◆ To do
In the records below, find the line that contains "22000186 | 3" and the line that contains "10 | 1,048,576", then retype exactly those two lines and every line between them.
*-*-*
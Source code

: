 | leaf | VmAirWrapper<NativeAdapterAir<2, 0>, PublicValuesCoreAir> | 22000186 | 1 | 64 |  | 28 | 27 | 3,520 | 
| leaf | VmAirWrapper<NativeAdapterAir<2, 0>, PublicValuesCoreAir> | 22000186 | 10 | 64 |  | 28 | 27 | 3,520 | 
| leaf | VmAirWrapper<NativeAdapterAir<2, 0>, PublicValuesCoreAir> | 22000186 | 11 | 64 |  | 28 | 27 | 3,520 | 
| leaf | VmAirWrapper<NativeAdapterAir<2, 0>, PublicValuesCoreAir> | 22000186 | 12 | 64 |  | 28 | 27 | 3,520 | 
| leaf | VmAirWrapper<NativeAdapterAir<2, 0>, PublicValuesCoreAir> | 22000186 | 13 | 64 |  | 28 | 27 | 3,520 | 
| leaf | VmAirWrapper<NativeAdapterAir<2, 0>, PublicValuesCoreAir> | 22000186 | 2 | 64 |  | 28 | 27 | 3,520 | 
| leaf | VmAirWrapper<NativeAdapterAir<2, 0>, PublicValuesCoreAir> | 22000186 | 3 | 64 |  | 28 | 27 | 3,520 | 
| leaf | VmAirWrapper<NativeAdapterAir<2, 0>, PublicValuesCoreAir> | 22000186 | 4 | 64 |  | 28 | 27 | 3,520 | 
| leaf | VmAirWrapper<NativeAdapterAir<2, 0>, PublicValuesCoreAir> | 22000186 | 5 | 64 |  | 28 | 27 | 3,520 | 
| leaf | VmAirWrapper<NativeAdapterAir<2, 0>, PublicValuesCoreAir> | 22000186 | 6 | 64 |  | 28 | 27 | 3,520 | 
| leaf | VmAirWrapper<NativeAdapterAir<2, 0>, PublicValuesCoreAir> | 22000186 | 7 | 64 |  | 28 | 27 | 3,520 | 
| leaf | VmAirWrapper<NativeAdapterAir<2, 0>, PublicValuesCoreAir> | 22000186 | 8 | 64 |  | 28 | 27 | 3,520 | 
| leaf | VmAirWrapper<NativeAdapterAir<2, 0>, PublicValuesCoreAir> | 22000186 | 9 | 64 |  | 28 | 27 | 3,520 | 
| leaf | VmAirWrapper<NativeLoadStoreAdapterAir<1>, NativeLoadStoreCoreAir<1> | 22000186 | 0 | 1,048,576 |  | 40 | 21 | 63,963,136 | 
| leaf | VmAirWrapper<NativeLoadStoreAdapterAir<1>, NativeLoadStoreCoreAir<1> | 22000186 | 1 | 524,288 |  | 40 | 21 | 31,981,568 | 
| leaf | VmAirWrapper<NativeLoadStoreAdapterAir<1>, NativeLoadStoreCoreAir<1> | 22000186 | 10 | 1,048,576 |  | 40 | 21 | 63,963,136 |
*-*-*
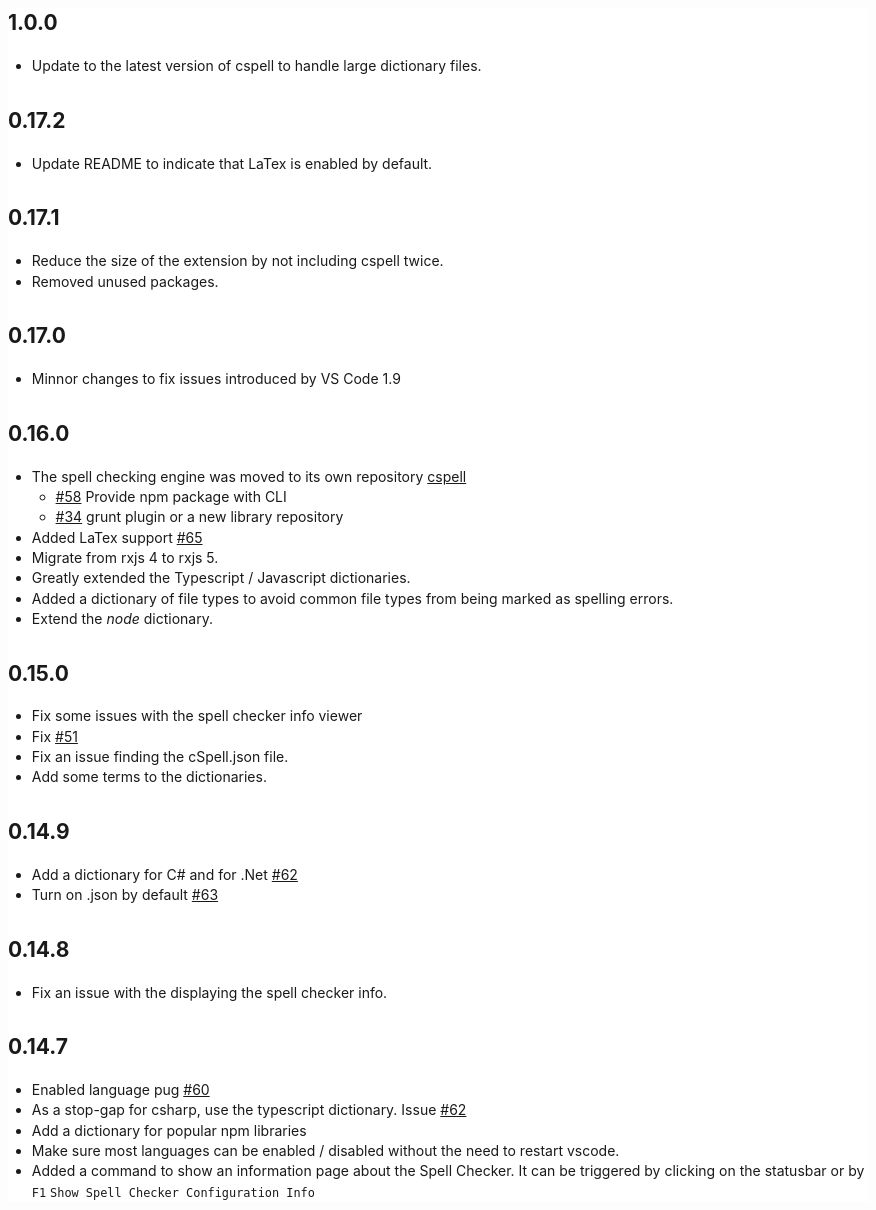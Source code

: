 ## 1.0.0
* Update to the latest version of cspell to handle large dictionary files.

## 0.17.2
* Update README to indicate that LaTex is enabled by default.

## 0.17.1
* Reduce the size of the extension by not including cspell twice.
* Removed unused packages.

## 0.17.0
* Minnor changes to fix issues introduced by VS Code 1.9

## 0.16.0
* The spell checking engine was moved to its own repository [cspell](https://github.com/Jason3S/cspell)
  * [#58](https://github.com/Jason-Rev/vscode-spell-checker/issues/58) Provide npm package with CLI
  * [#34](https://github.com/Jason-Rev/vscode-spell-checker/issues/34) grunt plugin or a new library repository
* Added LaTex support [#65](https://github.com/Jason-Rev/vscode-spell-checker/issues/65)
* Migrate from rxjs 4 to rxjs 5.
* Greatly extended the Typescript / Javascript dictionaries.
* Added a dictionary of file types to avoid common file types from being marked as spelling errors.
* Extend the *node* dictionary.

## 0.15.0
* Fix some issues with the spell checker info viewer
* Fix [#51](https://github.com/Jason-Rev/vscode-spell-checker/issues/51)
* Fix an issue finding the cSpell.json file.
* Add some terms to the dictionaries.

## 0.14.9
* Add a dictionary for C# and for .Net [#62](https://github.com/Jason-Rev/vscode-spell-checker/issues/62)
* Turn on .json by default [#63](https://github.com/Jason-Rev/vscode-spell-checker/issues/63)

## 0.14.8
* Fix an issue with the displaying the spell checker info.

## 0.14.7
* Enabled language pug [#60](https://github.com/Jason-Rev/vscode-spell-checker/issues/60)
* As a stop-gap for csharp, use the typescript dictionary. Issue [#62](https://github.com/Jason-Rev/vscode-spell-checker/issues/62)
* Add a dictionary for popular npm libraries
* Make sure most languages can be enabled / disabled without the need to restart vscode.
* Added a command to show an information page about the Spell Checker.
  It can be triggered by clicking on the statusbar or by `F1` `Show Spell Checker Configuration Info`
*-*-*
◆ Answer space
| leaf | VmAirWrapper<NativeAdapterAir<2, 0>, PublicValuesCoreAir> | 22000186 | 3 | 64 |  | 28 | 27 | 3,520 | 
| leaf | VmAirWrapper<NativeAdapterAir<2, 0>, PublicValuesCoreAir> | 22000186 | 4 | 64 |  | 28 | 27 | 3,520 | 
| leaf | VmAirWrapper<NativeAdapterAir<2, 0>, PublicValuesCoreAir> | 22000186 | 5 | 64 |  | 28 | 27 | 3,520 | 
| leaf | VmAirWrapper<NativeAdapterAir<2, 0>, PublicValuesCoreAir> | 22000186 | 6 | 64 |  | 28 | 27 | 3,520 | 
| leaf | VmAirWrapper<NativeAdapterAir<2, 0>, PublicValuesCoreAir> | 22000186 | 7 | 64 |  | 28 | 27 | 3,520 | 
| leaf | VmAirWrapper<NativeAdapterAir<2, 0>, PublicValuesCoreAir> | 22000186 | 8 | 64 |  | 28 | 27 | 3,520 | 
| leaf | VmAirWrapper<NativeAdapterAir<2, 0>, PublicValuesCoreAir> | 22000186 | 9 | 64 |  | 28 | 27 | 3,520 | 
| leaf | VmAirWrapper<NativeLoadStoreAdapterAir<1>, NativeLoadStoreCoreAir<1> | 22000186 | 0 | 1,048,576 |  | 40 | 21 | 63,963,136 | 
| leaf | VmAirWrapper<NativeLoadStoreAdapterAir<1>, NativeLoadStoreCoreAir<1> | 22000186 | 1 | 524,288 |  | 40 | 21 | 31,981,568 | 
| leaf | VmAirWrapper<NativeLoadStoreAdapterAir<1>, NativeLoadStoreCoreAir<1> | 22000186 | 10 | 1,048,576 |  | 40 | 21 | 63,963,136 |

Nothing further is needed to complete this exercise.